* _RECORDS SUPPLIED_
=== Begin Enclosure ===
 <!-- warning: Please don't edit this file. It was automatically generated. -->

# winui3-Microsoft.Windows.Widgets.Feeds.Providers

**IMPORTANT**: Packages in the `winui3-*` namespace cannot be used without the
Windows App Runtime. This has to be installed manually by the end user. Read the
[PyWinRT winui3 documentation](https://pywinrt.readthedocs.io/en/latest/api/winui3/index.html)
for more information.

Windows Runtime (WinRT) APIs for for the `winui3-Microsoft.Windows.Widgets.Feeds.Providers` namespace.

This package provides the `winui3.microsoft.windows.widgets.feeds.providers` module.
=== End Enclosure ===
=== Begin Enclosure ===
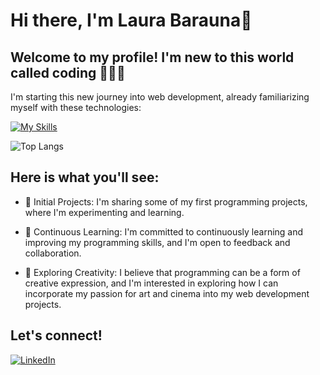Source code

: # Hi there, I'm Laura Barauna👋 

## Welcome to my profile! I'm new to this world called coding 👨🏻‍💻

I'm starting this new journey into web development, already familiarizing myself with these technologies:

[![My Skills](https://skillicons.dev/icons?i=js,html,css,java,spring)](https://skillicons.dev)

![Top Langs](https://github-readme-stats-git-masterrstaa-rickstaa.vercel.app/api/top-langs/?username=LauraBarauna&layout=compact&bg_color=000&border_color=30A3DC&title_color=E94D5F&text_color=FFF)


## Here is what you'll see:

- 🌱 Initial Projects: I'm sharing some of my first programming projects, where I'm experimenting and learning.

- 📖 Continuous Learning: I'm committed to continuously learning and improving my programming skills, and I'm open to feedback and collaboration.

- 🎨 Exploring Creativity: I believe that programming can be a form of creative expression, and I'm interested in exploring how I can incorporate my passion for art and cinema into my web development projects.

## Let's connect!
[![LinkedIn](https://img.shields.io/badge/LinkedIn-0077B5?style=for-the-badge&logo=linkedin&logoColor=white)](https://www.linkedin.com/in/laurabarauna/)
=== End Enclosure ===
* _YOUR TASK_
Precisely the lines between those holding "<!-- warning: Please" and "Windows App Runtime.", inclusive, are to be reproduced from the listing above, with nothing added.

* _RESPONSE TO THE EXERCISE_
 <!-- warning: Please don't edit this file. It was automatically generated. -->

# winui3-Microsoft.Windows.Widgets.Feeds.Providers

**IMPORTANT**: Packages in the `winui3-*` namespace cannot be used without the
Windows App Runtime. This has to be installed manually by the end user. Read the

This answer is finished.